■ **TASK BRIEF**
Produce an exact copy of the lines from the line that contains "1. 驱动12V的BLDC电机，最大输出功率15瓦左右。" to the end of the listing below.

■ **GIVEN RECORDS**
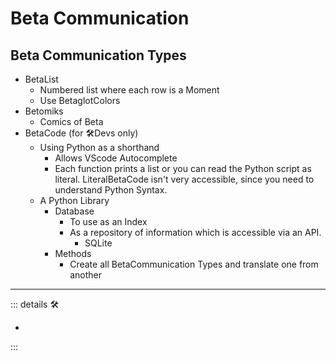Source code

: # Beta Communication

## Beta Communication Types

- BetaList
    - Numbered list where each row is a Moment
    - Use BetaglotColors
- Betomiks
    - Comics of Beta
- BetaCode (for 🛠Devs only)
    - Using Python as a shorthand
        - Allows VScode Autocomplete
        - Each function prints a list or you can read the Python script as literal. LiteralBetaCode isn't very accessible, since you need to understand Python Syntax.
    - A Python Library
        - Database
            - To use as an Index
            - As a repository of information which is accessible via an API.
                - SQLite
        - Methods
            - Create all BetaCommunication Types and translate one from another

---

<!-- =================================================== -->
<!-- =================================================== -->
<!-- =================================================== -->
<!-- =================================================== -->
<!-- =================================================== -->
::: details 🛠

-

:::
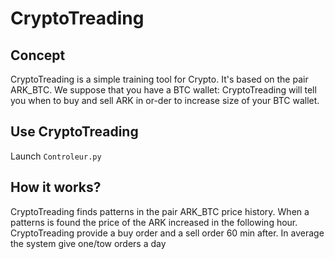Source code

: # CryptoTreading
## Concept
CryptoTreading is a simple training tool for Crypto. 
It's based on the pair ARK_BTC. 
We suppose that you have a BTC wallet: CryptoTreading will tell you when to buy and sell ARK in or-der to increase size of your BTC wallet. 

## Use CryptoTreading
Launch `Controleur.py`


## How it works?
CryptoTreading finds patterns in the pair ARK_BTC price history. 
When a patterns is found the price of the ARK increased in the following hour. 
CryptoTreading provide a buy order and a sell order 60 min after.
In average the system give one/tow orders a day
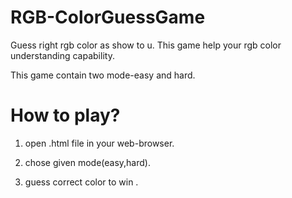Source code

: 
# RGB-ColorGuessGame

Guess right rgb color as show to u. This game help your rgb color understanding capability.

This game contain two mode-easy and hard.

# How to play?

1. open .html file in your web-browser.

2. chose given mode(easy,hard).

3. guess correct color to win .

​
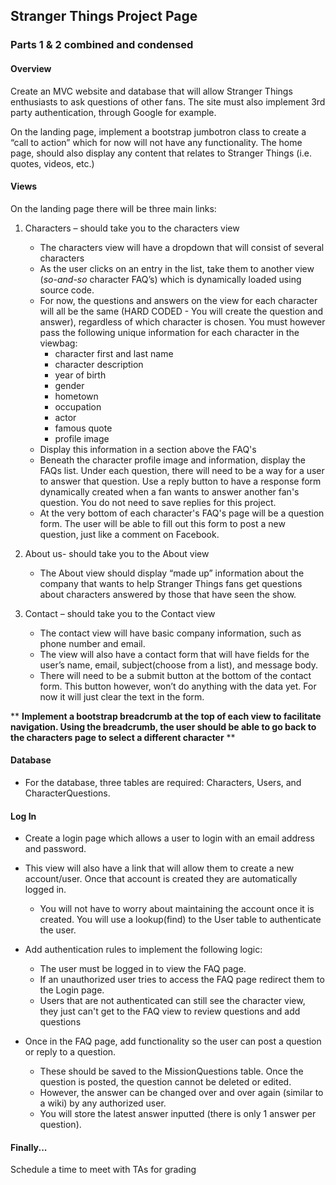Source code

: ## Stranger Things Project Page
### Parts 1 & 2 combined and condensed

#### Overview

Create an MVC website and database that will allow Stranger Things enthusiasts to ask questions of other fans.  The site must also implement 3rd party authentication, through Google for example.

On the landing page, implement a bootstrap jumbotron class to create a “call to action” which for now will not have any functionality.
The home page, should also display any content that relates to Stranger Things (i.e. quotes, videos, etc.)

#### Views

On the landing page there will be three main links:
1. Characters – should take you to the characters view
    - The characters view will have a dropdown that will consist of several characters
    - As the user clicks on an entry in the list, take them to another view (_so-and-so_ character FAQ’s) which is dynamically loaded using source code.
    - For now, the questions and answers on the view for each character will all be the same (HARD CODED - You will create the question and answer), regardless of which character is chosen. You must however pass the following unique information for each character in the viewbag:
      - character first and last name
      - character description
      - year of birth
      - gender
      - hometown
      - occupation
      - actor
      - famous quote
      - profile image
    - Display this information in a section above the FAQ's
    - Beneath the character profile image and information, display the FAQs list.  Under each question, there will need to be a way for a user to answer that question.  Use a reply button to have a response form dynamically created when a fan wants to answer another fan's question.  You do not need to save replies for this project.
    - At the very bottom of each character's FAQ's page will be a question form.  The user will be able to fill out this form to post a new question, just like a comment on Facebook.

2. About us- should take you to the About view
    - The About view should display “made up” information about the company that wants to help Stranger Things fans get questions about characters answered by those that have seen the show.
 
3. Contact – should take you to the Contact view
    - The contact view will have basic company information, such as phone number and email.
    - The view will also have a contact form that will have fields for the user’s name, email, subject(choose from a list), and message body.
    - There will need to be a submit button at the bottom of the contact form. This button however, won’t do anything with the data yet. For now it will just clear the text in the form.
    
** **Implement a bootstrap breadcrumb at the top of each view to facilitate navigation.  Using the breadcrumb, the user should be able to go back to the characters page to select a different character** **

#### Database

* For the database, three tables are required: Characters, Users, and CharacterQuestions.

#### Log In
* Create a login page which allows a user to login with an email address and password.
* This view will also have a link that will allow them to create a new account/user. Once that account is created they are automatically logged in.
  * You will not have to worry about maintaining the account once it is created. You will use a lookup(find) to the User table to authenticate the user.
* Add authentication rules to implement the following logic:
  * The user must be logged in to view the FAQ page.
  * If an unauthorized user tries to access the FAQ page redirect them to the Login page.
  * Users that are not authenticated can still see the character view, they just can't get to the FAQ view to review questions and add questions
  
* Once in the FAQ page, add functionality so the user can post a question or reply to a question.
  * These should be saved to the MissionQuestions table. Once the question is posted, the question cannot be deleted or edited.
  * However, the answer can be changed over and over again (similar to a wiki) by any authorized user.
  * You will store the latest answer inputted (there is only 1 answer per question).

#### Finally...
Schedule a time to meet with TAs for grading
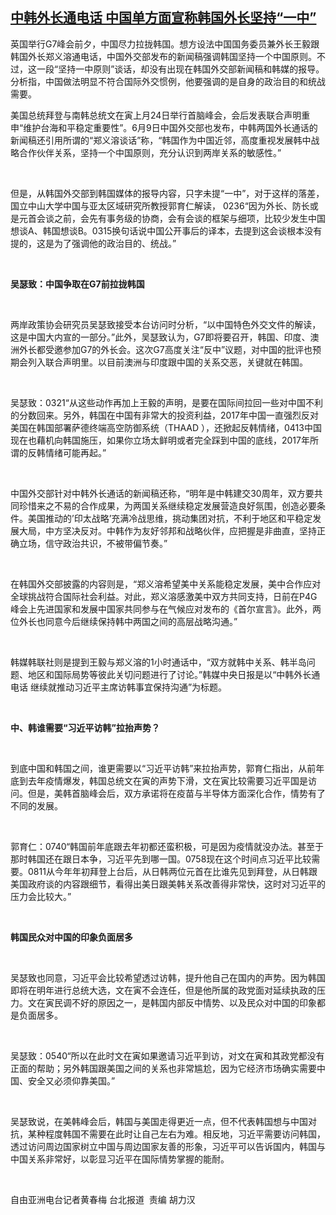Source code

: <!--1623402640000-->
[中韩外长通电话 中国单方面宣称韩国外长坚持“一中”](https://www.rfa.org/mandarin/yataibaodao/hcm1-06112021051027.html)
------

<p>英国举行G7峰会前夕，中国尽力拉拢韩国。想方设法中国国务委员兼外长王毅跟韩国外长郑义溶通电话，中国外交部发布的新闻稿强调韩国坚持一个中国原则。不过，这一段“坚持一中原则”谈话，却没有出现在韩国外交部新闻稿和韩媒的报导。分析指，中国做法明显不符合国际外交惯例，他要强调的是自身的政治目的和统战需要。</p><p>美国总统拜登与南韩总统文在寅上月24日举行首脑峰会，会后发表联合声明重申“维护台海和平稳定重要性”。6月9日中国外交部也发布，中韩两国外长通话的新闻稿还引用所谓的“郑义溶谈话”称，“韩国作为中国近邻，高度重视发展韩中战略合作伙伴关系，坚持一个中国原则，充分认识到两岸关系的敏感性。”</p><p> </p><p>但是，从韩国外交部到韩国媒体的报导内容，只字未提“一中”，对于这样的落差，国立中山大学中国与亚太区域研究所教授郭育仁解读， 0236“因为外长、防长或是元首会谈之前，会先有事务级的协商，会有会谈的框架与细项，比较少发生中国想谈A、韩国想谈B。0315换句话说中国公开事后的译本，去提到这会谈根本没有提的，这是为了强调他的政治目的、统战。”</p><p> </p><p><strong>吴瑟致：中国争取在</strong><strong>G7</strong><strong>前拉拢韩国</strong></p><p> </p><p>两岸政策协会研究员吴瑟致接受本台访问时分析，“以中国特色外交文件的解读，这是中国大内宣的一部分。”此外，吴瑟致认为，G7即将要召开，韩国、印度、澳洲外长都受邀参加G7的外长会。这次G7高度关注“反中”议题，对中国的批评也预期会列入联合声明里。以目前澳洲与印度跟中国的关系交恶，关键就在韩国。</p><p> </p><p>吴瑟致：0321“从这些动作再加上王毅的声明，是要在国际间拉回一些对中国不利的分数回来。另外，韩国在中国有非常大的投资利益，2017年中国一直强烈反对美国在韩国部署萨德终端高空防御系统（THAAD ），还掀起反韩情绪，0413中国现在也藉机向韩国施压，如果你立场太鲜明或者完全踩到中国的底线，2017年所谓的反韩情绪可能再起。”</p><p> </p><p>中国外交部针对中韩外长通话的新闻稿还称，“明年是中韩建交30周年，双方要共同珍惜来之不易的合作成果，为两国关系继续稳定发展营造良好氛围，创造必要条件。美国推动的’印太战略’充满冷战思维，挑动集团对抗，不利于地区和平稳定发展大局，中方坚决反对。中韩作为友好邻邦和战略伙伴，应把握是非曲直，坚持正确立场，信守政治共识，不被带偏节奏。”</p><p> </p><p>在韩国外交部披露的内容则是，“郑义溶希望美中关系能稳定发展，美中合作应对全球挑战符合国际社会利益。对此，郑义溶感激美中双方共同支持，日前在P4G峰会上先进国家和发展中国家共同参与在气候应对发布的《首尔宣言》。此外，两位外长也同意今后继续保持韩中两国之间的高层战略沟通。”</p><p> </p><p>韩媒韩联社则是提到王毅与郑义溶的1小时通话中，“双方就韩中关系、韩半岛问题、地区和国际局势等彼此关切问题进行了讨论。”韩媒中央日报是以“中韩外长通电话 继续就推动习近平主席访韩事宜保持沟通”为标题。</p><p> </p><p><strong>中、韩谁需要“习近平访韩”拉抬声势？</strong></p><p> </p><p>到底中国和韩国之间，谁更需要以“习近平访韩”来拉抬声势，郭育仁指出，从前年底到去年疫情爆发，韩国总统文在寅的声势下滑，文在寅比较需要习近平国是访问。但是，美韩首脑峰会后，双方承诺将在疫苗与半导体方面深化合作，情势有了不同的发展。</p><p> </p><p>郭育仁：0740“韩国前年底跟去年初都还蛮积极，可是因为疫情就没办法。甚至于那时韩国还在跟日本争，习近平先到哪一国。0758现在这个时间点习近平比较需要。0811从今年年初拜登上台后，从日韩两位元首在比谁先见到拜登，从日韩跟美国政府谈的内容跟细节，看得出美日跟美韩关系改善得非常快，这时对习近平的压力会比较大。”</p><p> </p><p><strong>韩国民众对中国的印象负面居多</strong></p><p> </p><p>吴瑟致也同意，习近平会比较希望透过访韩，提升他自己在国内的声势。因为韩国即将在明年进行总统大选，文在寅不会连任，但是他所属的政党面对延续执政的压力。文在寅民调不好的原因之一，是韩国内部反中情势、以及民众对中国的印象都是负面居多。</p><p> </p><p>吴瑟致：0540“所以在此时文在寅如果邀请习近平到访，对文在寅和其政党都没有正面的帮助；另外韩国跟美国之间的关系也非常尴尬，因为它经济市场确实需要中国、安全又必须仰靠美国。”</p><p> </p><p>吴瑟致说，在美韩峰会后，韩国与美国走得更近一点，但不代表韩国想与中国对抗，某种程度韩国不需要在此时让自己左右为难。相反地，习近平需要访问韩国，透过访问周边国家树立中国与周边国家友善的形象，习近平可以告诉国内，韩国与中国关系非常好，以彰显习近平在国际情势掌握的能耐。</p><p> </p><p>自由亚洲电台记者黄春梅 台北报道  责编 胡力汉</p><p> </p><p> </p><p> </p><p> </p>
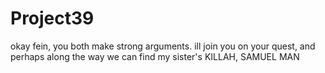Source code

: # Project39
okay fein, you both make strong arguments. ill join you on your quest, and perhaps along the way we can find my sister's KILLAH, SAMUEL MAN
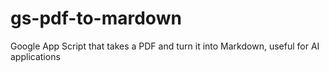 # gs-pdf-to-mardown
Google App Script that takes a PDF and turn it into Markdown, useful for AI applications
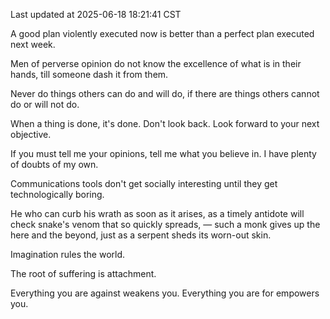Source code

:Last updated at 2025-06-18 18:21:41 CST

A good plan violently executed now is better than a perfect plan executed next week.

Men of perverse opinion do not know the excellence of what is in their hands, till someone dash it from them.

Never do things others can do and will do, if there are things others cannot do or will not do.

When a thing is done, it's done. Don't look back. Look forward to your next objective.

If you must tell me your opinions, tell me what you believe in. I have plenty of doubts of my own.

Communications tools don't get socially interesting until they get technologically boring.

He who can curb his wrath as soon as it arises, as a timely antidote will check snake's venom that so quickly spreads, — such a monk gives up the here and the beyond, just as a serpent sheds its worn-out skin.

Imagination rules the world.

The root of suffering is attachment.

Everything you are against weakens you. Everything you are for empowers you.


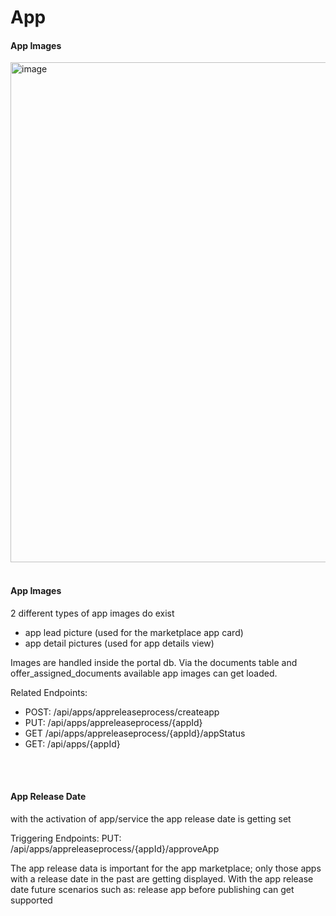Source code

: # App



#### App Images

<img width="800" alt="image" src="https://user-images.githubusercontent.com/94133633/217113666-7ef17e1f-3698-49bc-a4fa-59141366a530.png">


<br>
<br>

#### App Images
2 different types of app images do exist

- app lead picture (used for the marketplace app card)
- app detail pictures (used for app details view)

Images are handled inside the portal db. Via the documents table and offer_assigned_documents available app images can get loaded.

Related Endpoints:
- POST: /api/apps/appreleaseprocess/createapp
- PUT: /api/apps/appreleaseprocess/{appId}
- GET /api/apps/appreleaseprocess/{appId}/appStatus
- GET: /api/apps/{appId}

<br>
<br>

#### App Release Date

with the activation of app/service the app release date is getting set

Triggering Endpoints:
PUT: /api/apps/appreleaseprocess/{appId}/approveApp

The app release data is important for the app marketplace; only those apps with a release date in the past are getting displayed.
With the app release date future scenarios such as: release app before publishing can get supported

<br>
<br>
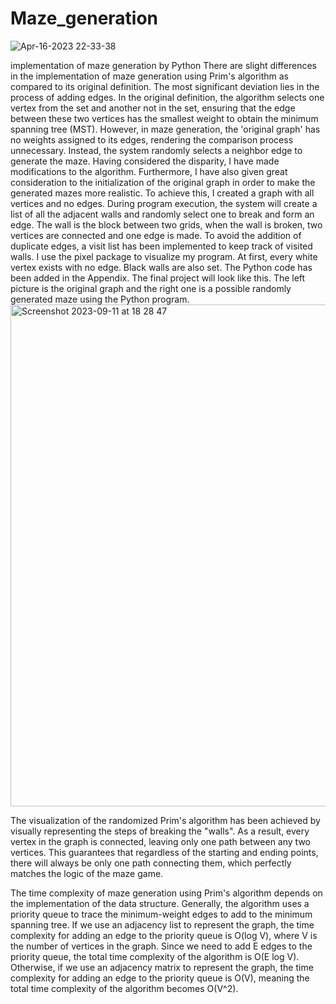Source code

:# Maze_generation

![Apr-16-2023 22-33-38](https://github.com/ccxxyy23/Maze_generation/assets/119594609/cb220c4c-016f-47a5-bed2-6b7cb4b9e1b1)

implementation of maze generation by Python
There are slight differences in the implementation of maze generation using Prim's algorithm as compared to its original definition. The most significant deviation lies in the process of adding edges. In the original definition, the algorithm selects one vertex from the set and another not in the set, ensuring that the edge between these two vertices has the smallest weight to obtain the minimum spanning tree (MST). However, in maze generation, the 'original graph' has no weights assigned to its edges, rendering the comparison process unnecessary. Instead, the system randomly selects a neighbor edge to generate the maze. Having considered the disparity, I have made modifications to the algorithm.
Furthermore, I have also given great consideration to the initialization of the original graph in order to make the generated mazes more realistic. To achieve this, I created a graph with all vertices and no edges. During program execution, the system will create a list of all the adjacent walls and randomly select one to break and form an edge. The wall is the block between two grids, when the wall is broken, two vertices are connected and one edge is made. To avoid the addition of duplicate edges, a visit list has been implemented to keep track of visited walls.
I use the pixel package to visualize my program. At first, every white vertex exists with no edge. Black walls are also set. The Python code has been added in the Appendix.
The final project will look like this. The left picture is the original graph and the right one is a possible randomly generated maze using the Python program.
<img width="803" alt="Screenshot 2023-09-11 at 18 28 47" src="https://github.com/ccxxyy23/Maze_generation/assets/119594609/f26fc5a8-b490-480b-891b-5e59ff65e484">

The visualization of the randomized Prim's algorithm has been achieved by visually representing the steps of breaking the "walls". As a result, every vertex in the graph is connected, leaving only one path between any two vertices. This guarantees that regardless of the starting and ending points, there will always be only one path connecting them, which perfectly matches the logic of the maze game.

The time complexity of maze generation using Prim's algorithm depends on the implementation of the data structure. Generally, the algorithm uses a priority queue to trace the minimum-weight edges to add to the minimum spanning tree.
If we use an adjacency list to represent the graph, the time complexity for adding an edge to the priority queue is O(log V), where V is the number of vertices in the graph. Since we need to add E edges to the priority queue, the total time complexity of the algorithm is O(E log V).
Otherwise, if we use an adjacency matrix to represent the graph, the time complexity for adding an edge to the priority queue is O(V), meaning the total time complexity of the algorithm becomes O(V^2).

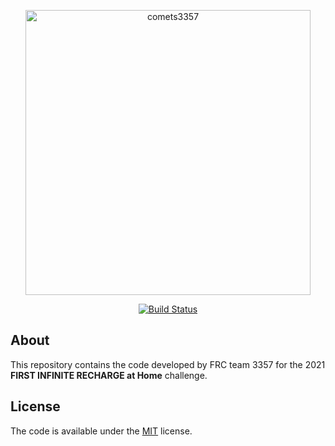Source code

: <p align="center">
	<a href="https://github.com/Comets3357/2021-RobotCode">
		<img src="https://i.imgur.com/wA3LOOa.png" width="456" alt="comets3357">
	</a>
</p>
<p align="center">
	<a href="https://github.com/Comets3357/2021-RobotCode/actions?query=workflow%3ACI+branch%3Amain">
		<img src="https://img.shields.io/github/workflow/status/Comets3357/2021-RobotCode/CI?style=flat-square"
			 alt="Build Status">
	</a>
</p>

## About

This repository contains the code developed by FRC team 3357 for the 2021 **FIRST INFINITE RECHARGE at Home** challenge. 

## License

The code is available under the [MIT](https://github.com/Comets3357/2021-RobotCode/blob/main/LICENSE) license.

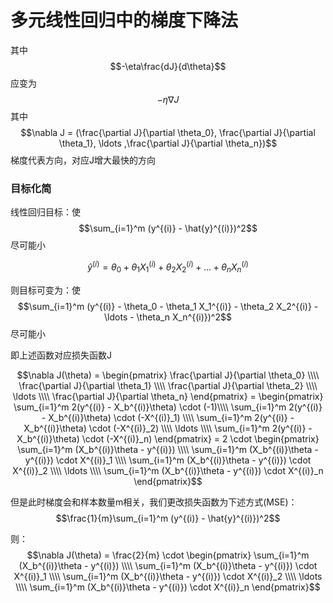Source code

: 
# 多元线性回归中的梯度下降法

其中
$$-\eta\frac{dJ}{d\theta}$$
应变为
$$-\eta\nabla J$$
其中
$$\nabla J = (\frac{\partial J}{\partial \theta_0}, \frac{\partial J}{\partial \theta_1}, \ldots ,\frac{\partial J}{\partial \theta_n})$$
梯度代表方向，对应J增大最快的方向

### 目标化简

线性回归目标：使
$$\sum_{i=1}^m (y^{(i)} - \hat{y}^{(i)})^2$$
尽可能小

$$\hat{y}^{(i)} = \theta_0 + \theta_1 X_1^{(i)} + \theta_2 X_2^{(i)} + \ldots + \theta_n X_n^{(i)}$$

则目标可变为：使
$$\sum_{i=1}^m (y^{(i)} - \theta_0 - \theta_1 X_1^{(i)} - \theta_2 X_2^{(i)} - \ldots -  \theta_n X_n^{(i)})^2$$
尽可能小

即上述函数对应损失函数J

$$\nabla J(\theta) = \begin{pmatrix}
\frac{\partial J}{\partial \theta_0} \\\\
\frac{\partial J}{\partial \theta_1} \\\\
\frac{\partial J}{\partial \theta_2} \\\\
\ldots \\\\
\frac{\partial J}{\partial \theta_n}
\end{pmatrix} = 
\begin{pmatrix}
\sum_{i=1}^m 2(y^{(i)} - X_b^{(i)}\theta) \cdot (-1)\\\\
\sum_{i=1}^m 2(y^{(i)} - X_b^{(i)}\theta) \cdot (-X^{(i)}_1) \\\\
\sum_{i=1}^m 2(y^{(i)} - X_b^{(i)}\theta) \cdot (-X^{(i)}_2) \\\\
\ldots \\\\
\sum_{i=1}^m 2(y^{(i)} - X_b^{(i)}\theta) \cdot (-X^{(i)}_n)
\end{pmatrix}
= 2 \cdot \begin{pmatrix}
\sum_{i=1}^m (X_b^{(i)}\theta - y^{(i)}) \\\\
\sum_{i=1}^m (X_b^{(i)}\theta - y^{(i)}) \cdot X^{(i)}_1 \\\\
\sum_{i=1}^m (X_b^{(i)}\theta - y^{(i)}) \cdot X^{(i)}_2 \\\\
\ldots \\\\
\sum_{i=1}^m (X_b^{(i)}\theta - y^{(i)}) \cdot X^{(i)}_n
\end{pmatrix}$$

但是此时梯度会和样本数量m相关，我们更改损失函数为下述方式(MSE)：
$$\frac{1}{m}\sum_{i=1}^m (y^{(i)} - \hat{y}^{(i)})^2$$

则：
$$\nabla J(\theta) = 
\frac{2}{m} \cdot \begin{pmatrix}
\sum_{i=1}^m (X_b^{(i)}\theta - y^{(i)}) \\\\
\sum_{i=1}^m (X_b^{(i)}\theta - y^{(i)}) \cdot X^{(i)}_1 \\\\
\sum_{i=1}^m (X_b^{(i)}\theta - y^{(i)}) \cdot X^{(i)}_2 \\\\
\ldots \\\\
\sum_{i=1}^m (X_b^{(i)}\theta - y^{(i)}) \cdot X^{(i)}_n
\end{pmatrix}$$
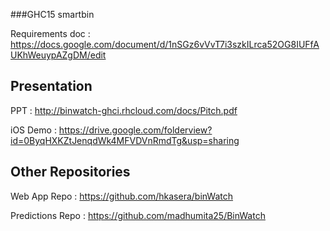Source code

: ###GHC15 smartbin

Requirements doc : https://docs.google.com/document/d/1nSGz6vVvT7i3szkILrca52OG8IUFfAUKhWeuypAZgDM/edit

## Presentation

PPT   : http://binwatch-ghci.rhcloud.com/docs/Pitch.pdf

iOS Demo : https://drive.google.com/folderview?id=0ByqHXKZtJenqdWk4MFVDVnRmdTg&usp=sharing

## Other Repositories

Web App Repo : https://github.com/hkasera/binWatch

Predictions Repo : https://github.com/madhumita25/BinWatch

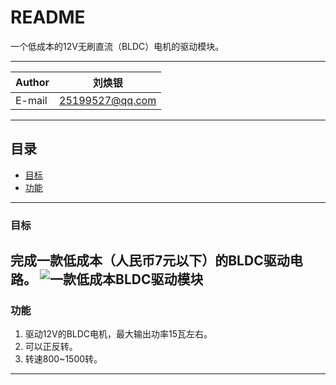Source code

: README
===========================
一个低成本的12V无刷直流（BLDC）电机的驱动模块。

------

|Author|刘焕银|
|---|---
|E-mail|25199527@qq.com

------

## 目录
* [目标](#目标)
* [功能](#功能)

------

### 目标
完成一款低成本（人民币7元以下）的BLDC驱动电路。
![](https://github.com/oshwcom/BLDC_STC15W401/blob/master/KiCAD/BLDC_STC15W401AS.png "一款低成本BLDC驱动模块")
------

### 功能
1. 驱动12V的BLDC电机，最大输出功率15瓦左右。
2. 可以正反转。
3. 转速800~1500转。

------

■ **SOLUTION TO THIS TASK**
1. 驱动12V的BLDC电机，最大输出功率15瓦左右。
2. 可以正反转。
3. 转速800~1500转。

------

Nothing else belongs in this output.